| Task details |
Nothing outside the stretch is wanted. Repeat exactly the lines of the listing below from the one that contains "- 👨‍⚕️ **Doctor Module**" through the one that contains "- 🛡️ **Admin Module**", both ends included.

| Given records |
=====

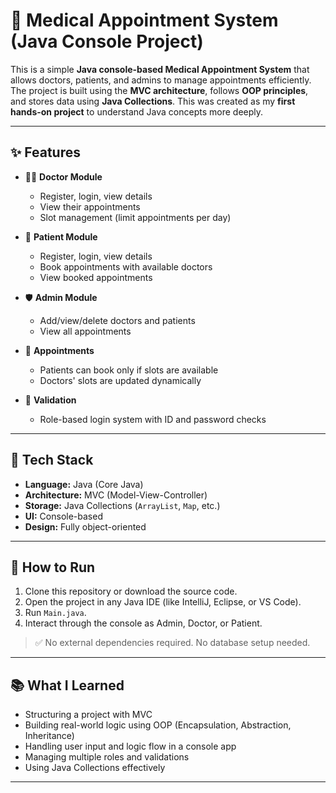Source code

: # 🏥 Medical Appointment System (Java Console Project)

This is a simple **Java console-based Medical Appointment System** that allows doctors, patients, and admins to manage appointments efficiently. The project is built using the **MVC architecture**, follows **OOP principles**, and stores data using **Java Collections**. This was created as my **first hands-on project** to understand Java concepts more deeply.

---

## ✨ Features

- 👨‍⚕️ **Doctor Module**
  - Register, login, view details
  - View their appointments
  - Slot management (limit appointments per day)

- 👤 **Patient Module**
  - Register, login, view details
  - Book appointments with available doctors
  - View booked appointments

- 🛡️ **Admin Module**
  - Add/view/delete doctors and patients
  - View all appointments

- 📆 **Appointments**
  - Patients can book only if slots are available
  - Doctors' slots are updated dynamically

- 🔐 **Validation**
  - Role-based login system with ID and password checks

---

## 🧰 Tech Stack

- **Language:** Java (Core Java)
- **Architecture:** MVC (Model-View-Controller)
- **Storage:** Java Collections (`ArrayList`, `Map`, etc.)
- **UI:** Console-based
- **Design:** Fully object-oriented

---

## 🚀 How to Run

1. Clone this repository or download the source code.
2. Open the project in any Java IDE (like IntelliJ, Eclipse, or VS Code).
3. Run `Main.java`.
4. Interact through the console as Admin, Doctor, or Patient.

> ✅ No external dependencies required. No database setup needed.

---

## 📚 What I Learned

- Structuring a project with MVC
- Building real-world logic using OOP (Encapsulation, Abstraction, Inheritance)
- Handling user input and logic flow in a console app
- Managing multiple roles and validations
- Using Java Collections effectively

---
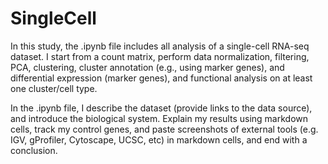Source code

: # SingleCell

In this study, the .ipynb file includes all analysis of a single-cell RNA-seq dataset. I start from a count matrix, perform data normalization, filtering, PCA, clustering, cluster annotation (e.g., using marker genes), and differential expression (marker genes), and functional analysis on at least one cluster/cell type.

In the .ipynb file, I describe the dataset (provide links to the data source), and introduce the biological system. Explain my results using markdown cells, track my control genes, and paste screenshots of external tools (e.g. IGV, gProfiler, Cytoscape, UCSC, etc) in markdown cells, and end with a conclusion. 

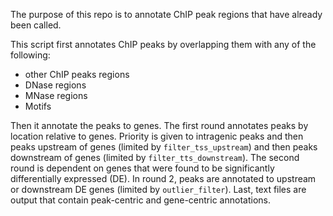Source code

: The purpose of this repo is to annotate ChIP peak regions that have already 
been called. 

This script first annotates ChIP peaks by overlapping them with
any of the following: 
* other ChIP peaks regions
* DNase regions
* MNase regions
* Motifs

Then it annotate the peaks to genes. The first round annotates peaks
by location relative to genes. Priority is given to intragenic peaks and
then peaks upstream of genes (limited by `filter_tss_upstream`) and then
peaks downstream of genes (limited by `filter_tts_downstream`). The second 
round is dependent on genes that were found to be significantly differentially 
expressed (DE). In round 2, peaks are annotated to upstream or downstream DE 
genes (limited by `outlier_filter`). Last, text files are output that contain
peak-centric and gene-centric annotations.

=====

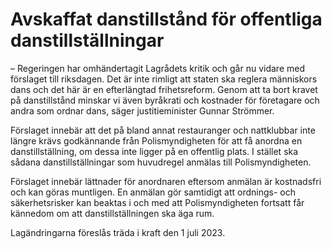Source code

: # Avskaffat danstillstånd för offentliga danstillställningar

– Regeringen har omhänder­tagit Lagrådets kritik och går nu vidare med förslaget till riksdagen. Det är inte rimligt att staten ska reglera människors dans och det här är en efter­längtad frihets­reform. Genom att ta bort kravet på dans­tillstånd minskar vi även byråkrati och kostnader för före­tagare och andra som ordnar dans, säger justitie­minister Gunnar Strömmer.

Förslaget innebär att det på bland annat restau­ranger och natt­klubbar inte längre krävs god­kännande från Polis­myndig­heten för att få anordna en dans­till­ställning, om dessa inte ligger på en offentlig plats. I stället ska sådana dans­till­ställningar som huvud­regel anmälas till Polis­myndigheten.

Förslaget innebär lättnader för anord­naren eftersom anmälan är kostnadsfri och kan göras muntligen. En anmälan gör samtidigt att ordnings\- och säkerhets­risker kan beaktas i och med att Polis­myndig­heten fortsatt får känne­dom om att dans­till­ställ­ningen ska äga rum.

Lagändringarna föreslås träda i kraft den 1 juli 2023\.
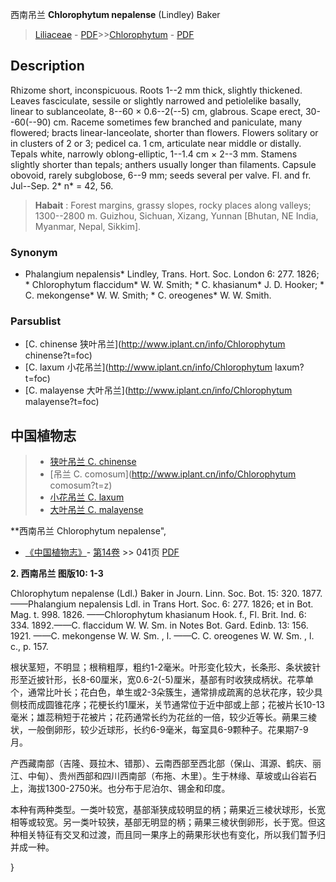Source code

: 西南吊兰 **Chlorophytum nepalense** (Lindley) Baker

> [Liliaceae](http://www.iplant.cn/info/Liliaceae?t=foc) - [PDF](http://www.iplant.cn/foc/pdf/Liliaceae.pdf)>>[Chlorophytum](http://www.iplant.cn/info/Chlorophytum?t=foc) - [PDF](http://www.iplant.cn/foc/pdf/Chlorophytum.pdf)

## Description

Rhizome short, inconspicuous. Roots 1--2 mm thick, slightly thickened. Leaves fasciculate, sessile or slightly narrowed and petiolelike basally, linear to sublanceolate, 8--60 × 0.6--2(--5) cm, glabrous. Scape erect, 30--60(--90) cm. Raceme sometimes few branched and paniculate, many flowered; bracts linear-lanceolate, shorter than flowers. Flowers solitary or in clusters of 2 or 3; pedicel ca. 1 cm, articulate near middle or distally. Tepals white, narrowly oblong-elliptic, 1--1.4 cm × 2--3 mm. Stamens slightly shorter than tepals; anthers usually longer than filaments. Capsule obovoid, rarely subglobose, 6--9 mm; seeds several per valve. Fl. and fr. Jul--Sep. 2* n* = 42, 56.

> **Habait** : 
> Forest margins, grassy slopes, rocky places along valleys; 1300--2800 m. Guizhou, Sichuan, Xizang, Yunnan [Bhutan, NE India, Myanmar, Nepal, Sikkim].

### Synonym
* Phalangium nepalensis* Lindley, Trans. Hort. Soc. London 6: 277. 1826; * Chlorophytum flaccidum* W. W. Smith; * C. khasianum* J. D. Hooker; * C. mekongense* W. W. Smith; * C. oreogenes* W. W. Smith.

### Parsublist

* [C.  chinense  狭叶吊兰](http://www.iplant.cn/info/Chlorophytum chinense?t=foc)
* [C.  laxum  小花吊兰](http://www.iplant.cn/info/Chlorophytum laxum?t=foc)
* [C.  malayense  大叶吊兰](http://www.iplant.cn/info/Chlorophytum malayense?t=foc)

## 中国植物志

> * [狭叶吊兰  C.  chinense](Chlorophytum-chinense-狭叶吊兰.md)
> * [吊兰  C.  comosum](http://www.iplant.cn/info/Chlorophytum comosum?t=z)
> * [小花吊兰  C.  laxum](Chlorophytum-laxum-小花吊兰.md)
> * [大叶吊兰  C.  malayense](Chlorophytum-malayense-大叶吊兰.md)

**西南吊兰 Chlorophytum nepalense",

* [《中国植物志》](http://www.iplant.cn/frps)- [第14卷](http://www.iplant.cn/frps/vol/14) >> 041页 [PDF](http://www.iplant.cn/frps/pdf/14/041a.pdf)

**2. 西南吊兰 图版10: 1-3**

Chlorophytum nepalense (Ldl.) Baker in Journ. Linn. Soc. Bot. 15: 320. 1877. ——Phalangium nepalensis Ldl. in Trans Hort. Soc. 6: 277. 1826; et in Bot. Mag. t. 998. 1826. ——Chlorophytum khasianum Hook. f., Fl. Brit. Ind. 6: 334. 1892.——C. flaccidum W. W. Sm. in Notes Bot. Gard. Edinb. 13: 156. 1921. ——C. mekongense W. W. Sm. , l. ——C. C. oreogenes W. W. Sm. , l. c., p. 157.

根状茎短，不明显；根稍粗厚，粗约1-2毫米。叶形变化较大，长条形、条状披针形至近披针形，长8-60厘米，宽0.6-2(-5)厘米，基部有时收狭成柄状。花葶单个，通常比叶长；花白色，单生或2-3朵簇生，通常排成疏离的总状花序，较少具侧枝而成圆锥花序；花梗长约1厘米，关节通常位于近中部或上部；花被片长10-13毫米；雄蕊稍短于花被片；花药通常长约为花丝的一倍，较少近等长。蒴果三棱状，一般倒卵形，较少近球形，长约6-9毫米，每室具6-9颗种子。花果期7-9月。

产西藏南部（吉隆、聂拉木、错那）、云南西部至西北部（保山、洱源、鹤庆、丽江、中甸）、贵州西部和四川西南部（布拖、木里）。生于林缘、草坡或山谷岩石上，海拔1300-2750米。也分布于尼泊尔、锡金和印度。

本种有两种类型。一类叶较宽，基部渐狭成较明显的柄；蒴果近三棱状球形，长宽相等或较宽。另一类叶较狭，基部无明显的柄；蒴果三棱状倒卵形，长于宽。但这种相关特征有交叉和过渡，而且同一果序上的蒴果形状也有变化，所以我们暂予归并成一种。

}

=====

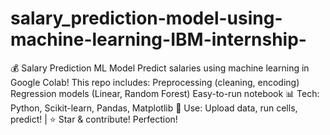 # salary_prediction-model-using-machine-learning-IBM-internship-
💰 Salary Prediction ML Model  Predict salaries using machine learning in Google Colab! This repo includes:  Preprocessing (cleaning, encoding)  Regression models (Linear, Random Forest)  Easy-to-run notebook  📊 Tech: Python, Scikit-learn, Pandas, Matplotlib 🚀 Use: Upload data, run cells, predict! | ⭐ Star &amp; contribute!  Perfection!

=====

| Task result |
- 👨‍⚕️ **Doctor Module**
  - Register, login, view details
  - View their appointments
  - Slot management (limit appointments per day)

- 👤 **Patient Module**
  - Register, login, view details
  - Book appointments with available doctors
  - View booked appointments

- 🛡️ **Admin Module**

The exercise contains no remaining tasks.